Scan the listing below. Report each line that includes "font".
*** Opening Dataset extract ***
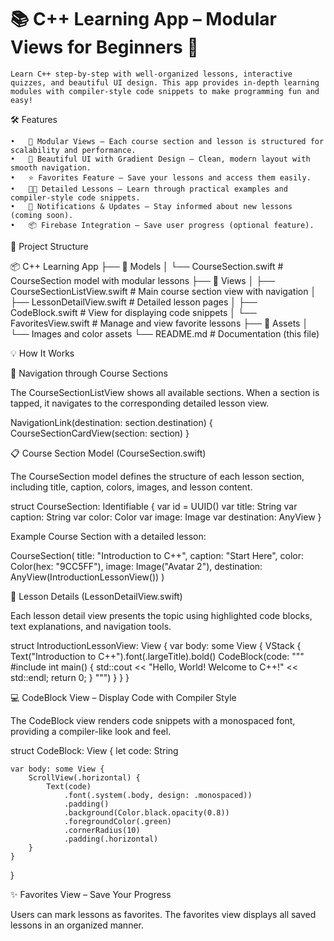 # 📚 C++ Learning App – Modular Views for Beginners 🚀

	Learn C++ step-by-step with well-organized lessons, interactive quizzes, and beautiful UI design. This app provides in-depth learning modules with compiler-style code snippets to make programming fun and easy!

🛠 Features

	•	🧩 Modular Views – Each course section and lesson is structured for scalability and performance.
	•	🎨 Beautiful UI with Gradient Design – Clean, modern layout with smooth navigation.
	•	⭐ Favorites Feature – Save your lessons and access them easily.
	•	🧑‍🏫 Detailed Lessons – Learn through practical examples and compiler-style code snippets.
	•	🔔 Notifications & Updates – Stay informed about new lessons (coming soon).
	•	📦 Firebase Integration – Save user progress (optional feature).

📂 Project Structure

📦 C++ Learning App
├── 📂 Models
│   └── CourseSection.swift      # CourseSection model with modular lessons
├── 📂 Views
│   ├── CourseSectionListView.swift  # Main course section view with navigation
│   ├── LessonDetailView.swift      # Detailed lesson pages
│   ├── CodeBlock.swift             # View for displaying code snippets
│   └── FavoritesView.swift         # Manage and view favorite lessons
├── 📂 Assets
│   └── Images and color assets
└── README.md                     # Documentation (this file)

💡 How It Works

🔗 Navigation through Course Sections

The CourseSectionListView shows all available sections. When a section is tapped, it navigates to the corresponding detailed lesson view.

NavigationLink(destination: section.destination) {
    CourseSectionCardView(section: section)
}

📋 Course Section Model (CourseSection.swift)

The CourseSection model defines the structure of each lesson section, including title, caption, colors, images, and lesson content.

struct CourseSection: Identifiable {
    var id = UUID()
    var title: String
    var caption: String
    var color: Color
    var image: Image
    var destination: AnyView
}

Example Course Section with a detailed lesson:

CourseSection(
    title: "Introduction to C++",
    caption: "Start Here",
    color: Color(hex: "9CC5FF"),
    image: Image("Avatar 2"),
    destination: AnyView(IntroductionLessonView())
)

📘 Lesson Details (LessonDetailView.swift)

Each lesson detail view presents the topic using highlighted code blocks, text explanations, and navigation tools.

struct IntroductionLessonView: View {
    var body: some View {
        VStack {
            Text("Introduction to C++").font(.largeTitle).bold()
            CodeBlock(code: """
            #include <iostream>
            int main() {
                std::cout << "Hello, World! Welcome to C++!" << std::endl;
                return 0;
            }
            """)
        }
    }
}

💻 CodeBlock View – Display Code with Compiler Style

The CodeBlock view renders code snippets with a monospaced font, providing a compiler-like look and feel.

struct CodeBlock: View {
    let code: String
    
    var body: some View {
        ScrollView(.horizontal) {
            Text(code)
                .font(.system(.body, design: .monospaced))
                .padding()
                .background(Color.black.opacity(0.8))
                .foregroundColor(.green)
                .cornerRadius(10)
                .padding(.horizontal)
        }
    }
}

✨ Favorites View – Save Your Progress

Users can mark lessons as favorites. The favorites view displays all saved lessons in an organized manner.

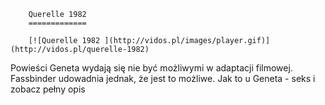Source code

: 
        Querelle 1982 
        =============
        
        [![Querelle 1982 ](http://vidos.pl/images/player.gif)](http://vidos.pl/querelle-1982)
        
        
 Powieści Geneta wydają się nie być możliwymi w adaptacji filmowej. Fassbinder udowadnia jednak, że jest to możliwe. Jak to u Geneta - seks i zobacz pełny opis
    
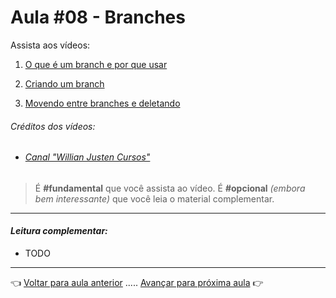 # Aula #08 - Branches

Assista aos vídeos:

  1. [O que é um branch e por que usar](https://www.youtube.com/watch?v=gptt0KjFPR4)

  1. [Criando um branch](https://www.youtube.com/watch?v=naNaoSIWsDA)

  1. [Movendo entre branches e deletando](https://www.youtube.com/watch?v=yE5lon2tXWw)    

###### _Créditos dos vídeos:_
- ###### [Canal "Willian Justen Cursos"](https://www.youtube.com/c/WillianJustenCursos)

> É **#fundamental** que você assista ao vídeo. É **#opcional** _(embora bem interessante)_ que você leia o material complementar.

---

#### _Leitura complementar:_
* TODO

---

👈 [Voltar para aula anterior](../aula07/aula.md) ..... [Avançar para próxima aula](../aula09/aula.md) 👉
*** Closing Dataset extract ***
*Exercise solution*
            Text("Introduction to C++").font(.largeTitle).bold()
The CodeBlock view renders code snippets with a monospaced font, providing a compiler-like look and feel.
                .font(.system(.body, design: .monospaced))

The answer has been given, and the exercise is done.